Publié le 2 novembre 2025. L’artiste saoudien Abdullah Al-Sadhan a clarifié la nature de son différend passé avec Nasser Al-Qasabi, le qualifiant de divergence artistique et non personnelle, tout en annonçant le retour de ce dernier au petit écran.
Abdullah Al-Sadhan a levé le voile sur les tensions qui avaient marqué la fin de sa collaboration avec Nasser Al-Qasabi, soulignant qu’il ne s’agissait que d’une divergence d’ordre purement artistique, et non d’un conflit personnel. Ces éclaircissements ont été apportés lors de son passage dans le podcast « Al-Malaz ».
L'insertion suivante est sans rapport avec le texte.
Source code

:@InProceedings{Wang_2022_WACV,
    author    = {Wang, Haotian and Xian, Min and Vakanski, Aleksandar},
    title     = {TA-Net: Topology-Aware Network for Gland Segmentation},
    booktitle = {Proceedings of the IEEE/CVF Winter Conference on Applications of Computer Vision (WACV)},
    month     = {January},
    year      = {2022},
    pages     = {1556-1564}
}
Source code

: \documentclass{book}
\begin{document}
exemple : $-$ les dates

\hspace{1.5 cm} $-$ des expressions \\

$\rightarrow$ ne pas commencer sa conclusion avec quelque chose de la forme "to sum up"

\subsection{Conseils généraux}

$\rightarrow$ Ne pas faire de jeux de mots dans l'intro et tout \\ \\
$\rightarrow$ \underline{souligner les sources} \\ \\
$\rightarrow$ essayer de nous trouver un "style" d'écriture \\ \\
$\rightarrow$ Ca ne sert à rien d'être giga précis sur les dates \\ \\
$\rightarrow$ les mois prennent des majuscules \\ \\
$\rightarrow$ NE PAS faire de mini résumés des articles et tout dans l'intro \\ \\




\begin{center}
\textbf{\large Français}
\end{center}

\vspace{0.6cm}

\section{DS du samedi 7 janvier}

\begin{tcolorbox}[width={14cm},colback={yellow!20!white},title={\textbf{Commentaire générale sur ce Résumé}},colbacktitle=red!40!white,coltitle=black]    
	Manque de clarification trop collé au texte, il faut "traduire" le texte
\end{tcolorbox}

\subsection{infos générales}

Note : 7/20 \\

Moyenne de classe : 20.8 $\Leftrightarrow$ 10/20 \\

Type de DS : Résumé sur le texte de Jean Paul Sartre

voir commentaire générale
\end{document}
Les réseaux sociaux, amplificateurs de désaccords
L’artiste a expliqué que si des désaccords existent naturellement au sein de toute collaboration artistique d’envergure, les plateformes de médias sociaux ont eu tendance à exacerber la situation : « Dans toute œuvre artistique très importante, il y a une différence de points de vue. J’ai peut-être raison ou il a peut-être raison, mais les médias sociaux ont exagéré la crise et l’ont fait sortir de sa taille normale ». Il a ainsi rejeté les interprétations selon lesquelles le différend était d’ordre privé.
La véritable divergence : la fin d’une série culte
La véritable cause de l’arrêt de leur collaboration, selon Al-Sadhan, réside dans un débat artistique concernant la série à succès « Tash Ma Tash ». La question portait sur le moment idéal pour clore la saga : fallait-il s’arrêter à la 18ème saison ou prolonger jusqu’à la 20ème ? Les échanges, interprétés à tort par certains comme des frictions personnelles, étaient en réalité des discussions professionnelles.
Nasser Al-Qasabi de retour à la télévision
Dans un autre registre, Nasser Al-Qasabi s’apprête à faire son grand retour sur le petit écran. L’acteur a récemment signé pour une nouvelle série intitulée « Février noir », marquant ainsi sa réapparition dans le domaine du drame après une absence d’environ deux ans.
Cette nouvelle production réunira un casting de choix, composé de figures emblématiques du théâtre du Golfe, telles que Habib Al-Habib, Sanaa Younis, Lulu Al-Tamimi et Yazid Al-Majoul. Le scénario est l’œuvre de Nasser Al-Azzaz, et la réalisation est assurée par Amr Salah.